Data collection and analysis
Selection of the studies
One reviewer (FFB) conducted the electronic database search, imported the results to Zotero reference manager software [41] and removed the duplicates. Next, two reviewers (FFB and FR) independently screened the remaining titles based on title and abstract eligibility, followed by a full-text analysis. This phase was conducted using the Rayyan QCRI web application [42] to facilitate the screening process. Finally, disagreements concerning article eligibility were solved by a third element (AV or LC).
Data extraction and management
Data extraction was performed by one reviewer (FFB) and confirmed by a second reviewer (FR).
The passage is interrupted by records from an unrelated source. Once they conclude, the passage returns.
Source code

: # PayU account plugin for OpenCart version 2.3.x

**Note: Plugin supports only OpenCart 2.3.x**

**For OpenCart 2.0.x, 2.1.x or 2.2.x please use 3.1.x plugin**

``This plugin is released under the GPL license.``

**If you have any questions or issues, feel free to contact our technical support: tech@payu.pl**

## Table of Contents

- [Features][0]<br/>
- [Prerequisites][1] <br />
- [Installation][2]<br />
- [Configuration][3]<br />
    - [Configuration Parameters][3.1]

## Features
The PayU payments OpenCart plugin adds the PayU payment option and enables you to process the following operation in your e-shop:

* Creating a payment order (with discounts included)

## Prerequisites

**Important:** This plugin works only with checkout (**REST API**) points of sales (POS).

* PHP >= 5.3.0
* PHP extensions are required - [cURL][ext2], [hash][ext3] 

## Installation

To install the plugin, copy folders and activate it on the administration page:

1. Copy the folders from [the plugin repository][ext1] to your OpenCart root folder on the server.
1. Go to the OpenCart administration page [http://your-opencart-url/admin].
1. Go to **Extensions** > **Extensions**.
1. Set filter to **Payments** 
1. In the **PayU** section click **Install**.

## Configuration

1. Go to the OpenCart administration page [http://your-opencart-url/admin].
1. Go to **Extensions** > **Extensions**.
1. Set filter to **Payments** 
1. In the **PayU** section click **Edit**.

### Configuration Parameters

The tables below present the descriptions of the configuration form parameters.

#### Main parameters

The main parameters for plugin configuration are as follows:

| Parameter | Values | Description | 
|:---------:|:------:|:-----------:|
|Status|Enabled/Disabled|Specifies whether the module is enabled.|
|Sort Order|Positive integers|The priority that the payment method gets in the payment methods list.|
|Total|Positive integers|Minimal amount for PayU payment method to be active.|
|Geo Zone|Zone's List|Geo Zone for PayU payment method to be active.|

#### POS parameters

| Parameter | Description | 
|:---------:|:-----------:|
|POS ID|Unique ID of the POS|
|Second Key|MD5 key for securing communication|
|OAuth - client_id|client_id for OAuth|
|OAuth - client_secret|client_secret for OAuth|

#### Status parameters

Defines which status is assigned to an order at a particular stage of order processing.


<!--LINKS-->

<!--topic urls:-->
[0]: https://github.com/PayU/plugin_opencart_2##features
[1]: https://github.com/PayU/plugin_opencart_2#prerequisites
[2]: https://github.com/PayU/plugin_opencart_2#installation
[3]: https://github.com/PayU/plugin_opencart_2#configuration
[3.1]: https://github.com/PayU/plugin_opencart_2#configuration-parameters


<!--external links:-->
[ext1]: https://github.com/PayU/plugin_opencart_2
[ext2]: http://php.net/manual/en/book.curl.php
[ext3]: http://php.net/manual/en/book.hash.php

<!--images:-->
The following elements were searched and gathered: Publication details: authors, title, year of publication, and journal Game: name, main activity, game elements, type (i.e., serious, commercial, exergame), and platform (e.g., game console, computer, tablet) Sample characteristics: MCI or dementia participants, MCI subtype, age, educational level, percentage of males, and confidence level using technology Intervention: single versus multiple cognitive domains, individual versus group format, purpose (training versus rehabilitation), frequency and duration, setting (hospital versus patient home), and user-experience (i.e., the subjective impression of a user towards a product before, during and after the use that includes user’s impression regarding fun of use, aesthetics, emotions, stimulation or attractiveness; UX) [43, 44] Study design: type of control, sample size, dropout rate, and type of statistical analysis Outcomes: baseline and post-intervention tests scores and criteria used to determine improvement.
Risk of bias
The risk of bias and quality of evidence assessment was performed independently by FFB and FR and confirmed by a third element (AV, DAS, and JC). Cochrane Collaboration’s Risk of Bias tool 2 (RoB2) [45, 46] was used to assess the risk of bias in individual studies. Five domains were analyzed: randomization process, deviations from the intended interventions, missing outcome data, measurement of the outcome, and selection of the reported results. Signaling questions were answered with Yes, Probably yes, No information, Probably no, and No risk of bias. Quality of evidence assessment was conducted using GRADEpro application [33].The data gathered for each outcome were assessed for very serious, serious or not serious risk of bias in the following domains: risk of bias, inconsistency, indirectness, imprecision, and other considerations.
Data analysis
Different scales can be used to assess the same cognitive outcome and, so, standardized mean difference (SMD) with 95%confidence intervals were calculated to compare treatment effects. Mean difference (MD) with 95%confidence intervals were calculated when the same test was identified across studies to assess the same outcome. Estimates of treatment effect were calculated using a random-effect model and the inverse variance method. Heterogeneity was assessed using the Chi-square test and the I2 statistics using as reference I2 > 40%as indicative of high statistical heterogeneity [33].
RESULTS
Results of database search
As shown in Fig. 1, from the initial set of references screened (n = 966), thirty-four articles were screened for inclusion based on full-text analysis, of which twenty-seven were excluded (see Supplementary Table 2 for exclusion reasons by study). One of the articles included [47] was made available online in 2020, and for this reason, it was identified during the electronic database search. However, its official date of publication is 2021. Two articles [48, 49] were added after analyzing the reference lists. In the end, nine studies were included in the systematic review and seven studies in the meta-analysis (studies included are marked in bold font in the Reference section).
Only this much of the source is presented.